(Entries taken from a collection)
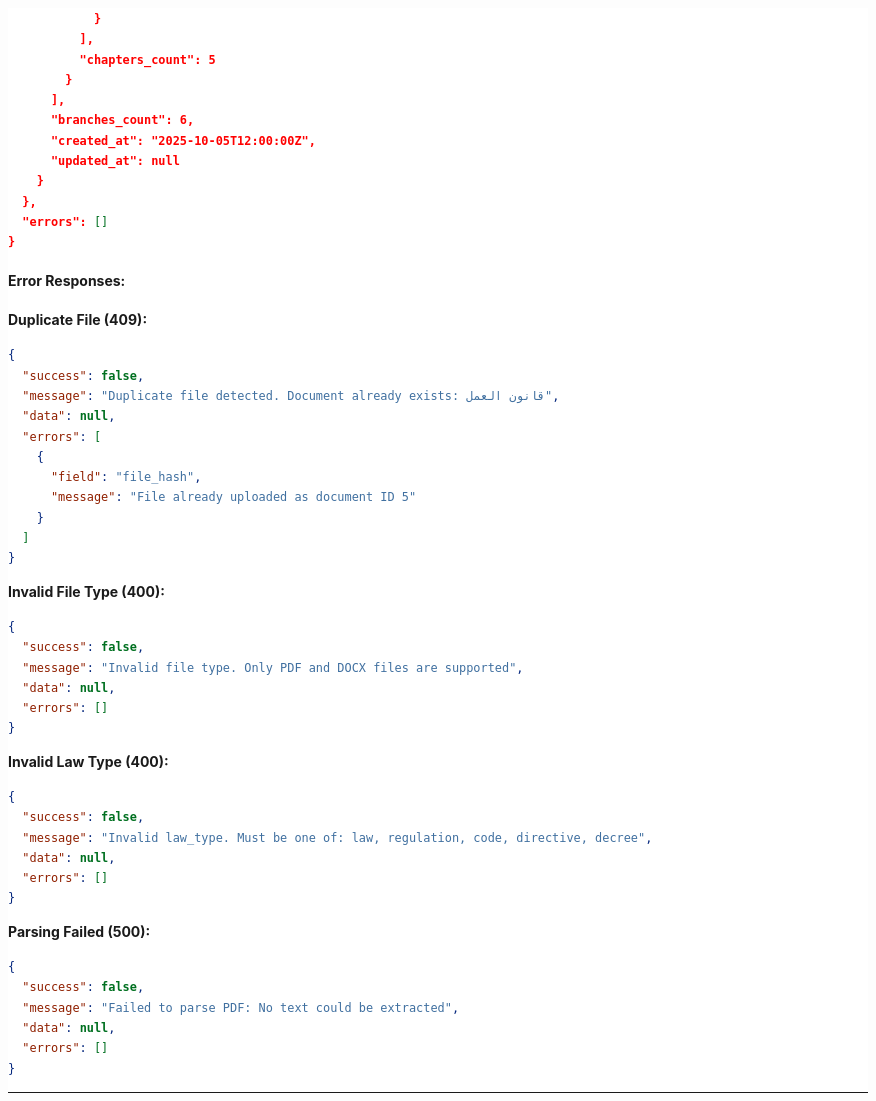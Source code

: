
 ```json
            }
          ],
          "chapters_count": 5
        }
      ],
      "branches_count": 6,
      "created_at": "2025-10-05T12:00:00Z",
      "updated_at": null
    }
  },
  "errors": []
}
```

#### **Error Responses:**

**Duplicate File (409):**
```json
{
  "success": false,
  "message": "Duplicate file detected. Document already exists: قانون العمل",
  "data": null,
  "errors": [
    {
      "field": "file_hash",
      "message": "File already uploaded as document ID 5"
    }
  ]
}
```

**Invalid File Type (400):**
```json
{
  "success": false,
  "message": "Invalid file type. Only PDF and DOCX files are supported",
  "data": null,
  "errors": []
}
```

**Invalid Law Type (400):**
```json
{
  "success": false,
  "message": "Invalid law_type. Must be one of: law, regulation, code, directive, decree",
  "data": null,
  "errors": []
}
```

**Parsing Failed (500):**
```json
{
  "success": false,
  "message": "Failed to parse PDF: No text could be extracted",
  "data": null,
  "errors": []
}
```

---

- Aim of the exercise
Where does the word "Failed" appear in the records above? Return every line that holds it.

- Task result
**Parsing Failed (500):**
  "message": "Failed to parse PDF: No text could be extracted",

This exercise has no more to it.